[Document images with source code]
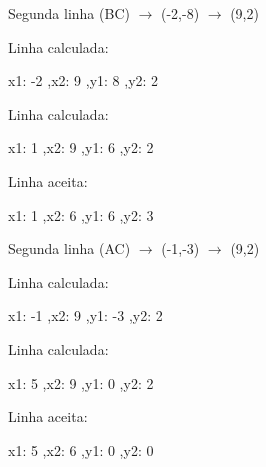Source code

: \begin{enumerate}
		Segunda linha (BC) $\rightarrow$ (-2,-8) $\rightarrow$ (9,2)

		Linha calculada: 
		
 		x1: -2 ,x2: 9 ,y1: 8 ,y2: 2

		Linha calculada: 
		
		 x1: 1 ,x2: 9 ,y1: 6 ,y2: 2

		Linha aceita: 
		
 		x1: 1 ,x2: 6 ,y1: 6 ,y2: 3
 		
 		Segunda linha (AC) $\rightarrow$ (-1,-3) $\rightarrow$ (9,2)

		Linha calculada: 
		
 		x1: -1 ,x2: 9 ,y1: -3 ,y2: 2

		Linha calculada: 
		
		x1: 5 ,x2: 9 ,y1: 0 ,y2: 2

		Linha aceita: 
		
		x1: 5 ,x2: 6 ,y1: 0 ,y2: 0
		
	\end{enumerate}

▶ Exercise instructions: Please copy out each line in the entries that mentions the string "rightarrow".

▶ Answer to the exercise:
		Segunda linha (BC) $\rightarrow$ (-2,-8) $\rightarrow$ (9,2)
 		Segunda linha (AC) $\rightarrow$ (-1,-3) $\rightarrow$ (9,2)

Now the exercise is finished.